Where did this powerful term, this hashtag that has galvanized a nation, and become the rallying cry for a generation – where did it come from?

The year was 2013, and George Zimmerman was acquitted of the murder of 17 year old Trayvon Martin. Alicia Garza was shocked, saddened, and frustrated to hear the verdict, and immediately wrote a series of Facebook posts – what she later called a Love Letter to all Black People, “stop saying we are not surprised. That’s a damn shame in itself. I continue to be surprised at how little Black lives matter.” Followed by another simple, yet powerful message,“black people. I love you. I love us. Our lives matter.”

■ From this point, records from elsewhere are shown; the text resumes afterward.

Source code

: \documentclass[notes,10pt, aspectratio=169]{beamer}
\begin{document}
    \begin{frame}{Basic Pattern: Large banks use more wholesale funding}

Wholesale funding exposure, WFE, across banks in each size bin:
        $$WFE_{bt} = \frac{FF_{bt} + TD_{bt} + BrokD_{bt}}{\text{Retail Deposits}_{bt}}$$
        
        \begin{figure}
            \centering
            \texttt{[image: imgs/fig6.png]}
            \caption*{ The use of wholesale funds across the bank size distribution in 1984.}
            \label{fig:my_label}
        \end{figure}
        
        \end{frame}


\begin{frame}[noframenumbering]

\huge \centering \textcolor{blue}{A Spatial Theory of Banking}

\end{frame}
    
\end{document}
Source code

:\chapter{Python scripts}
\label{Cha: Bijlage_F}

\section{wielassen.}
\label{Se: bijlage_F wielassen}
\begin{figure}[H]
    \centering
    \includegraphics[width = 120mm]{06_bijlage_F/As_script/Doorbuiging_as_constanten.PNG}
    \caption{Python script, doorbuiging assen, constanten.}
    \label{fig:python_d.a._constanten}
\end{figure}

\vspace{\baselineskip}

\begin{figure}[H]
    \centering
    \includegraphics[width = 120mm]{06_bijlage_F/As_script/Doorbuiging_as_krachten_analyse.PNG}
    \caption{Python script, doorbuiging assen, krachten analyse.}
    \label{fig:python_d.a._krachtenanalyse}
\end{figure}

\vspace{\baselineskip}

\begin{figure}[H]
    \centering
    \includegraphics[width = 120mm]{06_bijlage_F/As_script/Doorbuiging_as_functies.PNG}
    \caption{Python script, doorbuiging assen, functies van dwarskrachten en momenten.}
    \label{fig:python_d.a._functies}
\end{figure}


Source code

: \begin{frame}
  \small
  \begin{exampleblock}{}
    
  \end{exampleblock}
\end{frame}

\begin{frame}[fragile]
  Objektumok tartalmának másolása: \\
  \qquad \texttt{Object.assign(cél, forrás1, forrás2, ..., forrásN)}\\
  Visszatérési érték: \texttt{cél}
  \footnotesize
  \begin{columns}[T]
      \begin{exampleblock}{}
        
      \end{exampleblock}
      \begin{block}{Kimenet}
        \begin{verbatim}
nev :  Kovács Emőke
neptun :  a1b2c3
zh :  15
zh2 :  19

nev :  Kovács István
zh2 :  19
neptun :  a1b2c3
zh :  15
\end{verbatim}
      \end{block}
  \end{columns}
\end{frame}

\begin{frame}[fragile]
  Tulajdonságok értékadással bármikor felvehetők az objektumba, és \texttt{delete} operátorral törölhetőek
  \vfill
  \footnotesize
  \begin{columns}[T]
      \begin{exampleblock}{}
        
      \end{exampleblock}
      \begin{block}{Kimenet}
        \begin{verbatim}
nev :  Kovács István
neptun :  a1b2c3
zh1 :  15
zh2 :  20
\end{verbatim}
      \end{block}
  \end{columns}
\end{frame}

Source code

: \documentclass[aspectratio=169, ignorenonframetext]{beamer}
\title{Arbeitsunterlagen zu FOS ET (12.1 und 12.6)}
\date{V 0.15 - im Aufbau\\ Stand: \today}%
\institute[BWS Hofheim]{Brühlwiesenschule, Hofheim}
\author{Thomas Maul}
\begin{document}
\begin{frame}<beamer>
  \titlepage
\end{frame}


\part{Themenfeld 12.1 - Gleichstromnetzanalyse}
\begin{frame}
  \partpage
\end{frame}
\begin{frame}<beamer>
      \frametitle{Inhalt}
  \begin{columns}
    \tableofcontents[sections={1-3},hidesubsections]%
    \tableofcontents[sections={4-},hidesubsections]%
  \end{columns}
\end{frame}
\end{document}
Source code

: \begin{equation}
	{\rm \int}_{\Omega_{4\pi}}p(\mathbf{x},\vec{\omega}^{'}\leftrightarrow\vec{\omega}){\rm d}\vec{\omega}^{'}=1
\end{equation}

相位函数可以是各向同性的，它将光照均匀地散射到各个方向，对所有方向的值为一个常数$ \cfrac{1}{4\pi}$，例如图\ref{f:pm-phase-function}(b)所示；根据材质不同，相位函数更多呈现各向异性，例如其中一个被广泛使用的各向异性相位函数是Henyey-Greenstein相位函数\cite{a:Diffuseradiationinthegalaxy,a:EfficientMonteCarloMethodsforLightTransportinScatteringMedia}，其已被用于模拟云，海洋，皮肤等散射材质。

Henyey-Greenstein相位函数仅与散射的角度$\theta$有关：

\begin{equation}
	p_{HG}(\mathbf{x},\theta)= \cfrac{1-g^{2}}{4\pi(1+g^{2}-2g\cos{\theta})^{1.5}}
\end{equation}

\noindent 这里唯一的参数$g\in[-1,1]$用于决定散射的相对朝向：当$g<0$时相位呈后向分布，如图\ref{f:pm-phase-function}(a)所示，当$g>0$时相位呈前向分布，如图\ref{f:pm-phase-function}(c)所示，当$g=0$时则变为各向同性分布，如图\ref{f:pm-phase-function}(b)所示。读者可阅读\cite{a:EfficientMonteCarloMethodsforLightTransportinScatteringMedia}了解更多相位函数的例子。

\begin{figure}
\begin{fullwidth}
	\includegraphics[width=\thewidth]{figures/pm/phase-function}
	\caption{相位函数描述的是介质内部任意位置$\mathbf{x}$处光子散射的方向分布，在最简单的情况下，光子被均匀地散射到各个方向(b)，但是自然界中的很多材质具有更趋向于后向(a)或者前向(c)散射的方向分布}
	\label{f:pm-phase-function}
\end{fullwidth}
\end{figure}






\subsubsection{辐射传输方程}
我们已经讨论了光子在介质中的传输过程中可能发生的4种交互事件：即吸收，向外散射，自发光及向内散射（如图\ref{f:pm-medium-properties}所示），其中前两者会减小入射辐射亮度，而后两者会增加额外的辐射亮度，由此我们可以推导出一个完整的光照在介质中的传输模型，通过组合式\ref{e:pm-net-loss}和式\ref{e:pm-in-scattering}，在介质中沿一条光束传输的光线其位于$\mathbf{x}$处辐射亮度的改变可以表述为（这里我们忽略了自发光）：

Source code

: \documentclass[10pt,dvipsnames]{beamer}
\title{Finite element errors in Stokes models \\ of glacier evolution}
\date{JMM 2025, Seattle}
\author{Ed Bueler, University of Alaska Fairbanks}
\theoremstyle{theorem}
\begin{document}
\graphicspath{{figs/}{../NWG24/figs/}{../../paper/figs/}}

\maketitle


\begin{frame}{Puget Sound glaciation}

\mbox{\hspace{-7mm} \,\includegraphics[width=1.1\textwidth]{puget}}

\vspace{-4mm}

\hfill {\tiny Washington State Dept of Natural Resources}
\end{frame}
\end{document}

The Facebook messages were then shared by her friend and activist Patrisse Cullors who used her message to form the powerful hashtag, “declaration: black bodies will no longer be sacrificed for the rest of the world’s enlightenment. I am done. Trayvon, you are loved infinitely. #blacklivesmatter.”
This was followed by another Facebook post that was a call to action, and was the first time the hashtag was characterized as a movement,
“Alicia Garza myself, and hopefully more black people than we can imagine are embarking on a project. we are calling it BLACKLIVESMATTER”
“#blacklivesmatter is a movement attempting to visiblize what it means to be black in this country. Provide hope and inspiration for collective action to build collective power to achieve collective transformation. Rooted in grief and rage but pointed towards vision and dreams.”
Another civil rights activist Opal Tometi recognized the potential of the hashtag and the three of them created an online space for this movement to grow – somewhere where others could join and spread awareness.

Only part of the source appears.